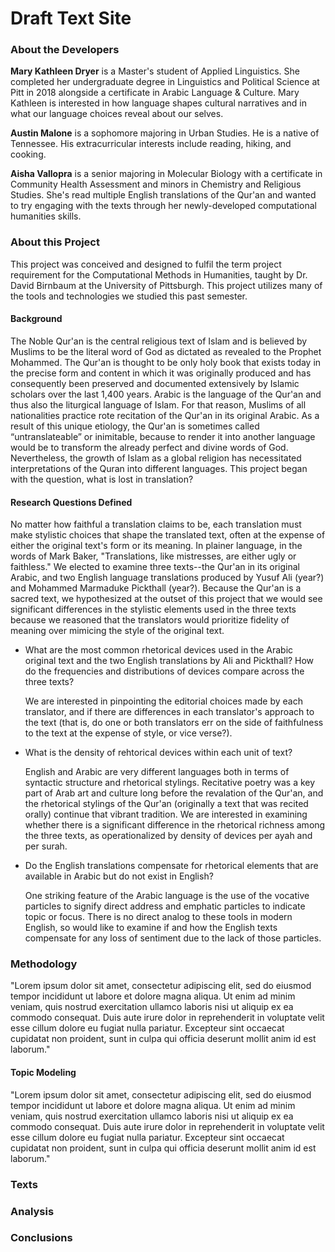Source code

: # Draft Text Site 

### About the Developers

**Mary Kathleen Dryer** is a Master's student of Applied Linguistics. She completed her undergraduate degree in Linguistics and Political Science at Pitt in 2018 alongside a certificate in Arabic Language & Culture. Mary Kathleen is interested in how language shapes cultural narratives and in what our language choices reveal about our selves.

**Austin Malone** is a sophomore majoring in Urban Studies. He is a native of Tennessee. His extracurricular interests include reading, hiking, and cooking.

**Aisha Vallopra** is a senior majoring in Molecular Biology with a certificate in Community Health Assessment and minors in Chemistry and Religious Studies. She's read multiple English translations of the Qur'an and wanted to try engaging with the texts through her newly-developed computational humanities skills.

### About this Project
This project was conceived and designed to fulfil the term project requirement for the Computational Methods in Humanities, taught by Dr. David Birnbaum at the University of Pittsburgh. This project utilizes many of the tools and technologies we studied this past semester.

#### Background
The Noble Qur'an is the central religious text of Islam and is believed by Muslims to be the literal word of God as dictated as revealed to the Prophet Mohammed. The Qur'an is thought to be only holy book that exists today in the precise form and content in which it was originally produced and has consequently been preserved and documented extensively by Islamic scholars over the last 1,400 years. Arabic is the language of the Qur'an and thus also the liturgical language of Islam. For that reason, Muslims of all nationalities practice rote recitation of the Qur'an in its original Arabic. As a result of this unique etiology, the Qur'an is sometimes called “untranslateable” or inimitable, because to render it into another language would be to transform the already perfect and divine words of God. Nevertheless, the growth of Islam as a global religion has necessitated interpretations of the Quran into different languages. This project began with the question, what is lost in translation?

#### Research Questions Defined
No matter how faithful a translation claims to be, each translation must make stylistic choices that shape the translated text, often at the expense of either the original text's form or its meaning. In plainer language, in the words of Mark Baker, "Translations, like mistresses, are either ugly or faithless."
We elected to examine three texts--the Qur'an in its original Arabic, and two English language translations produced by Yusuf Ali (year?) and Mohammed Marmaduke Pickthall (year?). Because the Qur'an is a sacred text, we hypothesized at the outset of this project that we would see significant differences in the stylistic elements used in the three texts because we reasoned that the translators would prioritize fidelity of meaning over mimicing the style of the original text.

 - What are the most common rhetorical devices used in the Arabic original text and the two English translations by Ali and Pickthall? How do the frequencies and distributions of devices compare across the three texts?
    
    We are interested in pinpointing the editorial choices made by each translator, and if there are differences in each translator's approach to the text (that is, do one or both translators err on the side of faithfulness to the text at the expense of style, or vice verse?).
    
-  What is the density of rehtorical devices within each unit of text?

    English and Arabic are very different languages both in terms of syntactic structure and rhetorical stylings. Recitative poetry was a key part of Arab art and culture long before the revalation of the Qur'an, and the rhetorical stylings of the Qur'an (originally a text that was recited orally) continue that vibrant tradition. We are interested in examining whether there is a significant difference in the rhetorical richness among the three texts, as operationalized by density of devices per ayah and per surah.
 
 - Do the English translations compensate for rhetorical elements that are available in Arabic but do not exist in English?

    One striking feature of the Arabic language is the use of the vocative particles to signify direct address and emphatic particles to indicate topic or focus. There is no direct analog to these tools in modern English, so would like to examine if and how the English texts compensate for any loss of sentiment due to the lack of those particles.

### Methodology 

"Lorem ipsum dolor sit amet, consectetur adipiscing elit, sed do eiusmod tempor incididunt ut labore et dolore magna aliqua. Ut enim ad minim veniam, quis nostrud exercitation ullamco laboris nisi ut aliquip ex ea commodo consequat. Duis aute irure dolor in reprehenderit in voluptate velit esse cillum dolore eu fugiat nulla pariatur. Excepteur sint occaecat cupidatat non proident, sunt in culpa qui officia deserunt mollit anim id est laborum."

#### Topic Modeling

"Lorem ipsum dolor sit amet, consectetur adipiscing elit, sed do eiusmod tempor incididunt ut labore et dolore magna aliqua. Ut enim ad minim veniam, quis nostrud exercitation ullamco laboris nisi ut aliquip ex ea commodo consequat. Duis aute irure dolor in reprehenderit in voluptate velit esse cillum dolore eu fugiat nulla pariatur. Excepteur sint occaecat cupidatat non proident, sunt in culpa qui officia deserunt mollit anim id est laborum."

### Texts 



### Analysis 

### Conclusions 
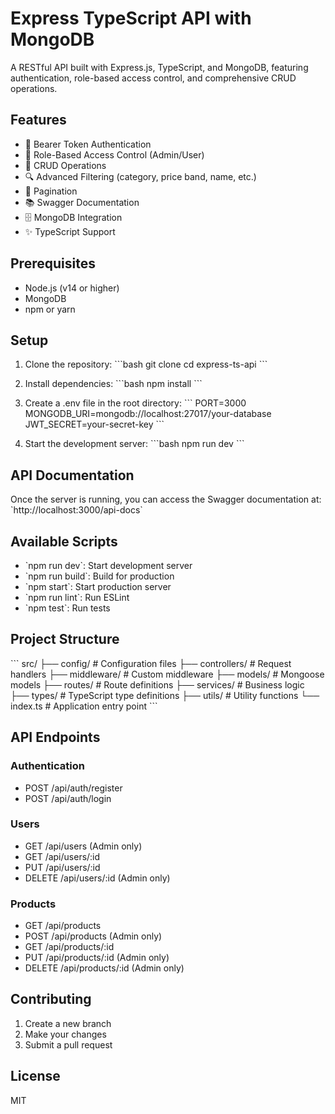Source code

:# Express TypeScript API with MongoDB

A RESTful API built with Express.js, TypeScript, and MongoDB, featuring authentication, role-based access control, and comprehensive CRUD operations.

## Features

- 🔐 Bearer Token Authentication
- 👥 Role-Based Access Control (Admin/User)
- 📝 CRUD Operations
- 🔍 Advanced Filtering (category, price band, name, etc.)
- 📄 Pagination
- 📚 Swagger Documentation
- 🗄️ MongoDB Integration
- ✨ TypeScript Support

## Prerequisites

- Node.js (v14 or higher)
- MongoDB
- npm or yarn

## Setup

1. Clone the repository:
\`\`\`bash
git clone <your-repo-url>
cd express-ts-api
\`\`\`

2. Install dependencies:
\`\`\`bash
npm install
\`\`\`

3. Create a .env file in the root directory:
\`\`\`
PORT=3000
MONGODB_URI=mongodb://localhost:27017/your-database
JWT_SECRET=your-secret-key
\`\`\`

4. Start the development server:
\`\`\`bash
npm run dev
\`\`\`

## API Documentation

Once the server is running, you can access the Swagger documentation at:
\`http://localhost:3000/api-docs\`

## Available Scripts

- \`npm run dev\`: Start development server
- \`npm run build\`: Build for production
- \`npm start\`: Start production server
- \`npm run lint\`: Run ESLint
- \`npm test\`: Run tests

## Project Structure

\`\`\`
src/
├── config/         # Configuration files
├── controllers/    # Request handlers
├── middleware/     # Custom middleware
├── models/        # Mongoose models
├── routes/        # Route definitions
├── services/      # Business logic
├── types/         # TypeScript type definitions
├── utils/         # Utility functions
└── index.ts       # Application entry point
\`\`\`

## API Endpoints

### Authentication
- POST /api/auth/register
- POST /api/auth/login

### Users
- GET /api/users (Admin only)
- GET /api/users/:id
- PUT /api/users/:id
- DELETE /api/users/:id (Admin only)

### Products
- GET /api/products
- POST /api/products (Admin only)
- GET /api/products/:id
- PUT /api/products/:id (Admin only)
- DELETE /api/products/:id (Admin only)

## Contributing

1. Create a new branch
2. Make your changes
3. Submit a pull request

## License

MIT 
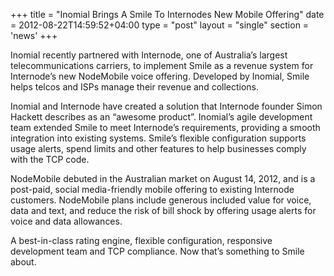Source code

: +++
title = "Inomial Brings A Smile To Internodes New Mobile Offering"
date = 2012-08-22T14:59:52+04:00
type = "post"
layout = "single"
section = 'news'
+++

<p>Inomial recently partnered with Internode, one of Australia’s largest telecommunications carriers, to implement Smile as a revenue system for Internode’s new NodeMobile voice offering. Developed by Inomial, Smile helps telcos and ISPs manage their revenue and collections.</p>
<p>Inomial and Internode have created a solution that Internode founder Simon Hackett describes as an “awesome product”. Inomial’s agile development team extended Smile to meet Internode’s requirements, providing a smooth integration into existing systems. Smile’s flexible configuration supports usage alerts, spend limits and other features to help businesses comply with the TCP code.</p>
<p>NodeMobile debuted in the Australian market on August 14, 2012, and is a post-paid, social media-friendly mobile offering to existing Internode customers. NodeMobile plans include generous included value for voice, data and text, and reduce the risk of bill shock by offering usage alerts for voice and data allowances.</p>
<p>A best-in-class rating engine, flexible configuration, responsive development team and TCP compliance. Now that’s something to Smile about.</p>
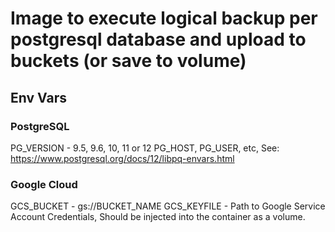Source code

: # Image to execute logical backup per postgresql database and upload to buckets (or save to volume)

## Env Vars

### PostgreSQL
PG_VERSION - 9.5, 9.6, 10, 11 or 12
PG_HOST, PG_USER, etc, See: https://www.postgresql.org/docs/12/libpq-envars.html


### Google Cloud
GCS_BUCKET - gs://BUCKET_NAME
GCS_KEYFILE - Path to Google Service Account Credentials, Should be injected into the container as a volume.
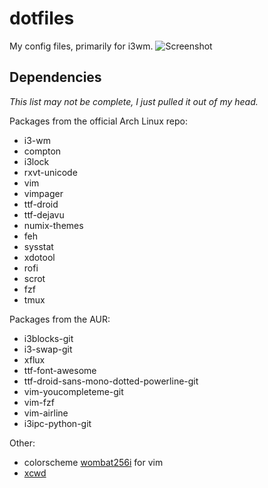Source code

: # dotfiles
My config files, primarily for i3wm.
![Screenshot](http://i.imgur.com/Iej53cA.jpg)

## Dependencies
*This list may not be complete, I just pulled it out of my head.*

Packages from the official Arch Linux repo:
- i3-wm
- compton
- i3lock
- rxvt-unicode
- vim
- vimpager
- ttf-droid
- ttf-dejavu
- numix-themes
- feh
- sysstat
- xdotool
- rofi
- scrot
- fzf
- tmux

Packages from the AUR:
- i3blocks-git
- i3-swap-git
- xflux
- ttf-font-awesome
- ttf-droid-sans-mono-dotted-powerline-git
- vim-youcompleteme-git
- vim-fzf
- vim-airline
- i3ipc-python-git


Other:
- colorscheme [wombat256i](https://github.com/dsolstad/vim-wombat256i) for vim
- [xcwd](https://github.com/schischi/xcwd)
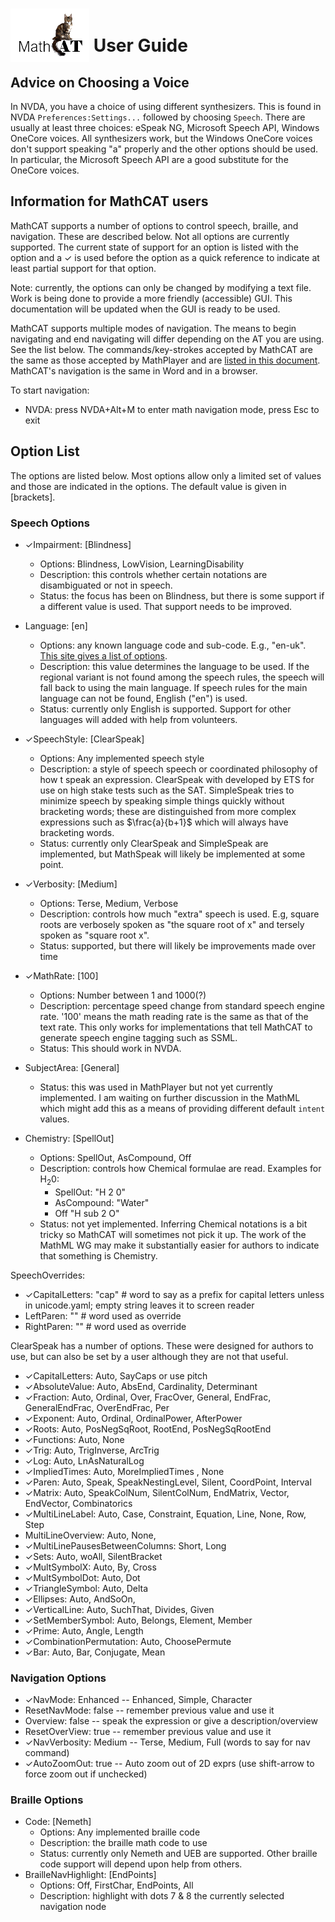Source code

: # <img src="logo.png" style="position: relative; top: 16px; z-index: -1;"> User Guide

## Advice on Choosing a Voice
In NVDA, you have a choice of using different synthesizers. This is found in NVDA `Preferences:Settings...` followed by choosing `Speech`. There are usually at least three choices: eSpeak NG, Microsoft Speech API, Windows OneCore voices. All synthesizers work, but the Windows OneCore voices don't support speaking "a" properly and the other options should be used. In particular, the Microsoft Speech API are a good substitute for the OneCore voices.

## Information for MathCAT users
MathCAT supports a number of options to control speech, braille, and navigation. These are described below.
Not all options are currently supported. The current state of support for an option is listed with the option and a ✓ is used before the option as a quick reference to indicate at least partial support for that option.

Note: currently, the options can only be changed by modifying a text file. Work is being done to provide a more friendly (accessible) GUI.
This documentation will be updated when the GUI is ready to be used.

MathCAT supports multiple modes of navigation. The means to begin navigating and end navigating will differ depending on the AT you are using. See the list below. The commands/key-strokes accepted by MathCAT are the same as those accepted by MathPlayer and are [listed in this document](https://docs.wiris.com/en/mathplayer/navigation_commands). MathCAT's navigation is the same in Word and in a browser.

To start navigation:
* NVDA:  press NVDA+Alt+M to enter math navigation mode, press Esc to exit

## Option List
The options are listed below. Most options allow only a limited set of values and those are indicated in the options.
The default value is given in \[brackets\].

### Speech Options
* ✓Impairment: [Blindness]
  * Options: Blindness, LowVision, LearningDisability
  * Description: this controls whether certain notations are disambiguated or not in speech.
  * Status: the focus has been on Blindness, but there is some support if a different value is used. That support needs to be improved.

* Language: [en]
  * Options: any known language code and sub-code. E.g., "en-uk".
    [This site gives a list of options](https://www.venea.net/web/culture_code).
  * Description: this value determines the language to be used.
    If the regional variant is not found among the speech rules, the speech will fall back to using the main language. If speech rules for the main language can not be found, English ("en") is used.
  * Status: currently only English is supported.
    Support for other languages will added with help from volunteers.

* ✓SpeechStyle: [ClearSpeak]
  * Options:  Any implemented speech style
  * Description: a style of speech speech or coordinated philosophy of how t speak an expression. ClearSpeak with developed by ETS for use on high stake tests such as the SAT. SimpleSpeak tries to minimize speech by speaking simple things quickly without bracketing words; these are distinguished from more complex expressions such as $\frac{a}{b+1}$ which will always have bracketing words. 
  * Status: currently only ClearSpeak and SimpleSpeak are implemented, but MathSpeak will likely be implemented at some point.

* ✓Verbosity: [Medium]  
    * Options: Terse, Medium, Verbose
    * Description: controls how much "extra" speech is used. E.g, square roots are verbosely spoken as "the square root of x" and tersely spoken as "square root x".
    * Status: supported, but there will likely be improvements made over time

* ✓MathRate: [100]
    * Options: Number between 1 and 1000(?)
    * Description: percentage speed change from standard speech engine rate. '100' means the math reading rate is the same as that of the text rate.
      This only works for implementations that tell MathCAT to generate speech engine tagging such as SSML.
    * Status: This should work in NVDA.


* SubjectArea: [General]
  * Status: this was used in MathPlayer but not yet currently implemented. I am waiting on further discussion in the MathML which might add this as a means of providing different default `intent` values.

* Chemistry: [SpellOut]
  * Options:  SpellOut, AsCompound, Off
  * Description:  controls how Chemical formulae are read. Examples for $\mathrm{H}_2\mathrm{0}$:
    * SpellOut: "H 2 0"
    * AsCompound: "Water"
    * Off "H sub 2 O"
  * Status: not yet implemented. Inferring Chemical notations is a bit tricky so MathCAT will sometimes not pick it up. The work of the MathML WG may make it substantially easier for authors to indicate that something is Chemistry.

SpeechOverrides:
* ✓CapitalLetters: "cap"     # word to say as a prefix for capital letters unless in unicode.yaml; empty string leaves it to screen reader
* LeftParen: ""             # word used as override
* RightParen: ""            # word used as override


ClearSpeak has a number of options. These were designed for authors to use, but can also be set by a user although they are not that useful.
* ✓CapitalLetters: Auto, SayCaps or use pitch
* ✓AbsoluteValue: Auto, AbsEnd, Cardinality, Determinant
* ✓Fraction: Auto, Ordinal, Over, FracOver, General, EndFrac, GeneralEndFrac, OverEndFrac, Per
* ✓Exponent: Auto, Ordinal, OrdinalPower, AfterPower
* ✓Roots: Auto, PosNegSqRoot, RootEnd, PosNegSqRootEnd
* ✓Functions: Auto, None
* ✓Trig: Auto, TrigInverse, ArcTrig
* ✓Log: Auto, LnAsNaturalLog 
* ✓ImpliedTimes: Auto, MoreImpliedTimes , None
* ✓Paren: Auto, Speak, SpeakNestingLevel, Silent, CoordPoint, Interval
* ✓Matrix: Auto, SpeakColNum, SilentColNum, EndMatrix, Vector, EndVector, Combinatorics
* ✓MultiLineLabel: Auto, Case, Constraint, Equation, Line, None, Row, Step 
* MultiLineOverview: Auto, None, 
* ✓MultiLinePausesBetweenColumns: Short, Long
* ✓Sets: Auto, woAll, SilentBracket
* ✓MultSymbolX: Auto, By, Cross
* ✓MultSymbolDot: Auto, Dot
* ✓TriangleSymbol: Auto, Delta
* ✓Ellipses: Auto, AndSoOn, 
* ✓VerticalLine: Auto, SuchThat, Divides, Given
* ✓SetMemberSymbol: Auto, Belongs, Element, Member
* ✓Prime: Auto, Angle, Length
* ✓CombinationPermutation: Auto, ChoosePermute
* ✓Bar: Auto, Bar, Conjugate, Mean


### Navigation Options
* ✓NavMode: Enhanced -- Enhanced, Simple, Character
* ResetNavMode: false -- remember previous value and use it
* Overview: false -- speak the expression or give a description/overview
* ResetOverView: true -- remember previous value and use it
* ✓NavVerbosity: Medium -- Terse, Medium, Full (words to say for nav command)
* ✓AutoZoomOut: true -- Auto zoom out of 2D exprs (use shift-arrow to force zoom out if unchecked)


### Braille Options
* Code: [Nemeth]
  * Options: Any implemented braille code
  * Description: the braille math code to use
  * Status: currently only Nemeth and UEB are supported. Other braille code support will depend upon help from others.
* BrailleNavHighlight: [EndPoints]
  * Options: Off, FirstChar, EndPoints, All
  * Description:  highlight with dots 7 & 8 the currently selected navigation node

● ● ● ● ● ● ●

- Your assignment
The lines to extract from the data above begin with the line containing "something is Chemistry." and end with the line containing "Enhanced, Simple, Character". Extract them exactly, including both.

- Your solution
  * Status: not yet implemented. Inferring Chemical notations is a bit tricky so MathCAT will sometimes not pick it up. The work of the MathML WG may make it substantially easier for authors to indicate that something is Chemistry.

SpeechOverrides:
* ✓CapitalLetters: "cap"     # word to say as a prefix for capital letters unless in unicode.yaml; empty string leaves it to screen reader
* LeftParen: ""             # word used as override
* RightParen: ""            # word used as override


ClearSpeak has a number of options. These were designed for authors to use, but can also be set by a user although they are not that useful.
* ✓CapitalLetters: Auto, SayCaps or use pitch
* ✓AbsoluteValue: Auto, AbsEnd, Cardinality, Determinant
* ✓Fraction: Auto, Ordinal, Over, FracOver, General, EndFrac, GeneralEndFrac, OverEndFrac, Per
* ✓Exponent: Auto, Ordinal, OrdinalPower, AfterPower
* ✓Roots: Auto, PosNegSqRoot, RootEnd, PosNegSqRootEnd
* ✓Functions: Auto, None
* ✓Trig: Auto, TrigInverse, ArcTrig
* ✓Log: Auto, LnAsNaturalLog 
* ✓ImpliedTimes: Auto, MoreImpliedTimes , None
* ✓Paren: Auto, Speak, SpeakNestingLevel, Silent, CoordPoint, Interval
* ✓Matrix: Auto, SpeakColNum, SilentColNum, EndMatrix, Vector, EndVector, Combinatorics
* ✓MultiLineLabel: Auto, Case, Constraint, Equation, Line, None, Row, Step 
* MultiLineOverview: Auto, None, 
* ✓MultiLinePausesBetweenColumns: Short, Long
* ✓Sets: Auto, woAll, SilentBracket
* ✓MultSymbolX: Auto, By, Cross
* ✓MultSymbolDot: Auto, Dot
* ✓TriangleSymbol: Auto, Delta
* ✓Ellipses: Auto, AndSoOn, 
* ✓VerticalLine: Auto, SuchThat, Divides, Given
* ✓SetMemberSymbol: Auto, Belongs, Element, Member
* ✓Prime: Auto, Angle, Length
* ✓CombinationPermutation: Auto, ChoosePermute
* ✓Bar: Auto, Bar, Conjugate, Mean


### Navigation Options
* ✓NavMode: Enhanced -- Enhanced, Simple, Character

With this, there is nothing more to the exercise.